[Saved entries]
========================================

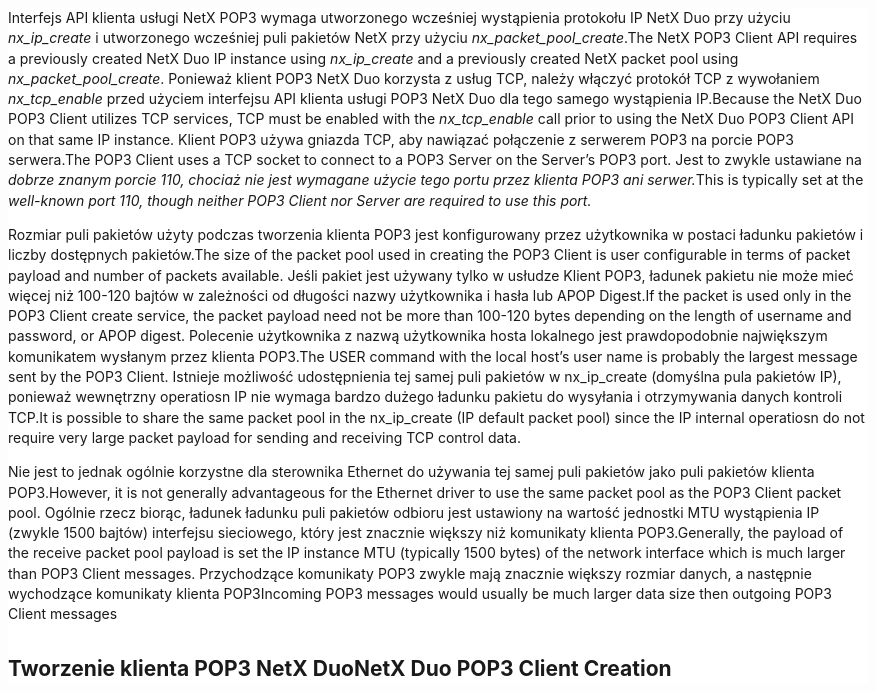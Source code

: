 <span data-ttu-id="524ff-111">Interfejs API klienta usługi NetX POP3 wymaga utworzonego wcześniej wystąpienia protokołu IP NetX Duo przy użyciu *nx_ip_create* i utworzonego wcześniej puli pakietów NetX przy użyciu *nx_packet_pool_create*.</span><span class="sxs-lookup"><span data-stu-id="524ff-111">The NetX POP3 Client API requires a previously created NetX Duo IP instance using *nx_ip_create* and a previously created NetX packet pool using *nx_packet_pool_create*.</span></span> <span data-ttu-id="524ff-112">Ponieważ klient POP3 NetX Duo korzysta z usług TCP, należy włączyć protokół TCP z wywołaniem *nx_tcp_enable* przed użyciem interfejsu API klienta usługi POP3 NetX Duo dla tego samego wystąpienia IP.</span><span class="sxs-lookup"><span data-stu-id="524ff-112">Because the NetX Duo POP3 Client utilizes TCP services, TCP must be enabled with the *nx_tcp_enable* call prior to using the NetX Duo POP3 Client API on that same IP instance.</span></span> <span data-ttu-id="524ff-113">Klient POP3 używa gniazda TCP, aby nawiązać połączenie z serwerem POP3 na porcie POP3 serwera.</span><span class="sxs-lookup"><span data-stu-id="524ff-113">The POP3 Client uses a TCP socket to connect to a POP3 Server on the Server’s POP3 port.</span></span> <span data-ttu-id="524ff-114">Jest to zwykle ustawiane na *dobrze znanym porcie 110, chociaż nie jest wymagane użycie tego portu przez klienta POP3 ani serwer.*</span><span class="sxs-lookup"><span data-stu-id="524ff-114">This is typically set at the *well-known port 110, though neither POP3 Client nor Server are required to use this port.*</span></span>

<span data-ttu-id="524ff-115">Rozmiar puli pakietów użyty podczas tworzenia klienta POP3 jest konfigurowany przez użytkownika w postaci ładunku pakietów i liczby dostępnych pakietów.</span><span class="sxs-lookup"><span data-stu-id="524ff-115">The size of the packet pool used in creating the POP3 Client is user configurable in terms of packet payload and number of packets available.</span></span> <span data-ttu-id="524ff-116">Jeśli pakiet jest używany tylko w usłudze Klient POP3, ładunek pakietu nie może mieć więcej niż 100-120 bajtów w zależności od długości nazwy użytkownika i hasła lub APOP Digest.</span><span class="sxs-lookup"><span data-stu-id="524ff-116">If the packet is used only in the POP3 Client create service, the packet payload need not be more than 100-120 bytes depending on the length of username and password, or APOP digest.</span></span> <span data-ttu-id="524ff-117">Polecenie użytkownika z nazwą użytkownika hosta lokalnego jest prawdopodobnie największym komunikatem wysłanym przez klienta POP3.</span><span class="sxs-lookup"><span data-stu-id="524ff-117">The USER command with the local host’s user name is probably the largest message sent by the POP3 Client.</span></span> <span data-ttu-id="524ff-118">Istnieje możliwość udostępnienia tej samej puli pakietów w nx_ip_create (domyślna pula pakietów IP), ponieważ wewnętrzny operatiosn IP nie wymaga bardzo dużego ładunku pakietu do wysyłania i otrzymywania danych kontroli TCP.</span><span class="sxs-lookup"><span data-stu-id="524ff-118">It is possible to share the same packet pool in the nx_ip_create (IP default packet pool) since the IP internal operatiosn do not require very large packet payload for sending and receiving TCP control data.</span></span>

<span data-ttu-id="524ff-119">Nie jest to jednak ogólnie korzystne dla sterownika Ethernet do używania tej samej puli pakietów jako puli pakietów klienta POP3.</span><span class="sxs-lookup"><span data-stu-id="524ff-119">However, it is not generally advantageous for the Ethernet driver to use the same packet pool as the POP3 Client packet pool.</span></span> <span data-ttu-id="524ff-120">Ogólnie rzecz biorąc, ładunek ładunku puli pakietów odbioru jest ustawiony na wartość jednostki MTU wystąpienia IP (zwykle 1500 bajtów) interfejsu sieciowego, który jest znacznie większy niż komunikaty klienta POP3.</span><span class="sxs-lookup"><span data-stu-id="524ff-120">Generally, the payload of the receive packet pool payload is set the IP instance MTU (typically 1500 bytes) of the network interface which is much larger than POP3 Client messages.</span></span> <span data-ttu-id="524ff-121">Przychodzące komunikaty POP3 zwykle mają znacznie większy rozmiar danych, a następnie wychodzące komunikaty klienta POP3</span><span class="sxs-lookup"><span data-stu-id="524ff-121">Incoming POP3 messages would usually be much larger data size then outgoing POP3 Client messages</span></span>

## <a name="netx-duo-pop3-client-creation"></a><span data-ttu-id="524ff-122">Tworzenie klienta POP3 NetX Duo</span><span class="sxs-lookup"><span data-stu-id="524ff-122">NetX Duo POP3 Client Creation</span></span>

========================================

• _To do_:
From the data above, copy each line that has the string "name".

• _Solved problem_:
<span data-ttu-id="524ff-115">Rozmiar puli pakietów użyty podczas tworzenia klienta POP3 jest konfigurowany przez użytkownika w postaci ładunku pakietów i liczby dostępnych pakietów.</span><span class="sxs-lookup"><span data-stu-id="524ff-115">The size of the packet pool used in creating the POP3 Client is user configurable in terms of packet payload and number of packets available.</span></span> <span data-ttu-id="524ff-116">Jeśli pakiet jest używany tylko w usłudze Klient POP3, ładunek pakietu nie może mieć więcej niż 100-120 bajtów w zależności od długości nazwy użytkownika i hasła lub APOP Digest.</span><span class="sxs-lookup"><span data-stu-id="524ff-116">If the packet is used only in the POP3 Client create service, the packet payload need not be more than 100-120 bytes depending on the length of username and password, or APOP digest.</span></span> <span data-ttu-id="524ff-117">Polecenie użytkownika z nazwą użytkownika hosta lokalnego jest prawdopodobnie największym komunikatem wysłanym przez klienta POP3.</span><span class="sxs-lookup"><span data-stu-id="524ff-117">The USER command with the local host’s user name is probably the largest message sent by the POP3 Client.</span></span> <span data-ttu-id="524ff-118">Istnieje możliwość udostępnienia tej samej puli pakietów w nx_ip_create (domyślna pula pakietów IP), ponieważ wewnętrzny operatiosn IP nie wymaga bardzo dużego ładunku pakietu do wysyłania i otrzymywania danych kontroli TCP.</span><span class="sxs-lookup"><span data-stu-id="524ff-118">It is possible to share the same packet pool in the nx_ip_create (IP default packet pool) since the IP internal operatiosn do not require very large packet payload for sending and receiving TCP control data.</span></span>
## <a name="netx-duo-pop3-client-creation"></a><span data-ttu-id="524ff-122">Tworzenie klienta POP3 NetX Duo</span><span class="sxs-lookup"><span data-stu-id="524ff-122">NetX Duo POP3 Client Creation</span></span>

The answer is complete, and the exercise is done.